[Entries shown]
Start of Block

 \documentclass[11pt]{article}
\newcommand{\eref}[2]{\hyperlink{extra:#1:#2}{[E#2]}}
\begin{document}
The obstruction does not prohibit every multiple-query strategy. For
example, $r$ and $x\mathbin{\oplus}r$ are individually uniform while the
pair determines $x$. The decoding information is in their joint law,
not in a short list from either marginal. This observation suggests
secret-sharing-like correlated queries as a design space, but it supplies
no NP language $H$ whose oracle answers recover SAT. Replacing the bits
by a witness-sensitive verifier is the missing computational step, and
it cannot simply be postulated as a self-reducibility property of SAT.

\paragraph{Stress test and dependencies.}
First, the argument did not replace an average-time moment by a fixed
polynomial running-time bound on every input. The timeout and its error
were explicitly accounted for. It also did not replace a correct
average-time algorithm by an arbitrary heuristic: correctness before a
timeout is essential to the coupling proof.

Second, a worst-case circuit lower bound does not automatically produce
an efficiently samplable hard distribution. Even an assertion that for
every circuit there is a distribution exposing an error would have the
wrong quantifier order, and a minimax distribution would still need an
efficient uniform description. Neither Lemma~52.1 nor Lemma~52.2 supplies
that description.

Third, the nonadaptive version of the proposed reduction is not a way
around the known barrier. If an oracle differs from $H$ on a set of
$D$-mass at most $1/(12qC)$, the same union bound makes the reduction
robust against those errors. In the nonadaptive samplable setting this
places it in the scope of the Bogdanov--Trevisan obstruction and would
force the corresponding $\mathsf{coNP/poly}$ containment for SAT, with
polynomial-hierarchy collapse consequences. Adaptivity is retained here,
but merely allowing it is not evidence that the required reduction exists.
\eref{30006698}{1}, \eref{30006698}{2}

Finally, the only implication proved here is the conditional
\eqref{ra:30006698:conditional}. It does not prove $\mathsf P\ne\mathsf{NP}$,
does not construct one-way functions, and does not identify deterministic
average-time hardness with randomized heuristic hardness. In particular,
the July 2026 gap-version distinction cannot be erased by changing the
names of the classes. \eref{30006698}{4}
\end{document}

End of Block
Start of Block

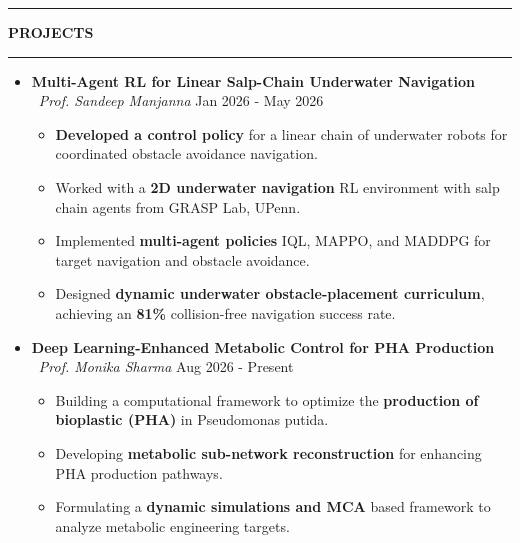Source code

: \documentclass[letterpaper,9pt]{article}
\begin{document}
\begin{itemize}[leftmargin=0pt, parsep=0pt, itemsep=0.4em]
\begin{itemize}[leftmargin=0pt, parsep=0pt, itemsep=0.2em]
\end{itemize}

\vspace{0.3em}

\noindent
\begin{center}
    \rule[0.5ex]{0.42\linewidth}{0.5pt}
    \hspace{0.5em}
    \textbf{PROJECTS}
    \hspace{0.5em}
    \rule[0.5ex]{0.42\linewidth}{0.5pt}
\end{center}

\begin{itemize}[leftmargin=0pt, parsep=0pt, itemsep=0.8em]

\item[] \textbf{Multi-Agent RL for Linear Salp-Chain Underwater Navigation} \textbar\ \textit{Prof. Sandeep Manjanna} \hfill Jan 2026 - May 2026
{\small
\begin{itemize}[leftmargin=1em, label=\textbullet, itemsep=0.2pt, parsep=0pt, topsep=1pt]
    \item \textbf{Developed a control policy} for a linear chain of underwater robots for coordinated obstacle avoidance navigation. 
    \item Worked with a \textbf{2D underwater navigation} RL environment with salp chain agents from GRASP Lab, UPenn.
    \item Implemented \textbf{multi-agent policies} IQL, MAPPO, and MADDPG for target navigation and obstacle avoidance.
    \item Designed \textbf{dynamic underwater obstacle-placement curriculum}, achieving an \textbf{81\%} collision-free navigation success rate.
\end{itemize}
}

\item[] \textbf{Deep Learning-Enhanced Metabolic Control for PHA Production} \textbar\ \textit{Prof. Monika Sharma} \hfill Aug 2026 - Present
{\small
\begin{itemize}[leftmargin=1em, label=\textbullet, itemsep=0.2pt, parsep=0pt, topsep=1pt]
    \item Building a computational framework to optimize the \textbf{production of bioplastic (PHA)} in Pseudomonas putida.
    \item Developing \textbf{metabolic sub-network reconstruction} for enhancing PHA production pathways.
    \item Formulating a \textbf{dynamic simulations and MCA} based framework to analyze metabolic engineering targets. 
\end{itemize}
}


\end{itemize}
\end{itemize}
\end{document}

End of Block
Start of Block

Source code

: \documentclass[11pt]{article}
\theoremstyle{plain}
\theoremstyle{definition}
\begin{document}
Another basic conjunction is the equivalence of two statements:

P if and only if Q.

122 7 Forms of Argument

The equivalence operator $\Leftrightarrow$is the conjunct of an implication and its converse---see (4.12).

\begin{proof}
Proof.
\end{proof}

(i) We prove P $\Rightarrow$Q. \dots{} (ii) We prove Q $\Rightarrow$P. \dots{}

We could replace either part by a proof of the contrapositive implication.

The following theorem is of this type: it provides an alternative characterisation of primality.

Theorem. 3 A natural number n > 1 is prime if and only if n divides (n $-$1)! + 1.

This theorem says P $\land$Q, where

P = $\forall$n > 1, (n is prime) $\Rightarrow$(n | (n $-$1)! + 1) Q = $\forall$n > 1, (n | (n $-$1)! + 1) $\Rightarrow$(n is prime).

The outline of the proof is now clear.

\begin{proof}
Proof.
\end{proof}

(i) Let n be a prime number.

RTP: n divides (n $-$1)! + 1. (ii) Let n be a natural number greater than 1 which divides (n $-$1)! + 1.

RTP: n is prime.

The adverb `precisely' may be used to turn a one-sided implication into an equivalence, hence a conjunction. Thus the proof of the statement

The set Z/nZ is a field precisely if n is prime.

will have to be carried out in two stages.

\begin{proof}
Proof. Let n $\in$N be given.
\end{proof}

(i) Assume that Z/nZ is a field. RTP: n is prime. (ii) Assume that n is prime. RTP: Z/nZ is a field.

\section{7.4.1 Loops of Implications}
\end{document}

End of Block

In the listing above, locate the line with "and obstacle avoidance." and the line with "PHA production pathways.", then extract exactly those lines and every line between them, and nothing more.

    \item Implemented \textbf{multi-agent policies} IQL, MAPPO, and MADDPG for target navigation and obstacle avoidance.
    \item Designed \textbf{dynamic underwater obstacle-placement curriculum}, achieving an \textbf{81\%} collision-free navigation success rate.
\end{itemize}
}

\item[] \textbf{Deep Learning-Enhanced Metabolic Control for PHA Production} \textbar\ \textit{Prof. Monika Sharma} \hfill Aug 2026 - Present
{\small
\begin{itemize}[leftmargin=1em, label=\textbullet, itemsep=0.2pt, parsep=0pt, topsep=1pt]
    \item Building a computational framework to optimize the \textbf{production of bioplastic (PHA)} in Pseudomonas putida.
    \item Developing \textbf{metabolic sub-network reconstruction} for enhancing PHA production pathways.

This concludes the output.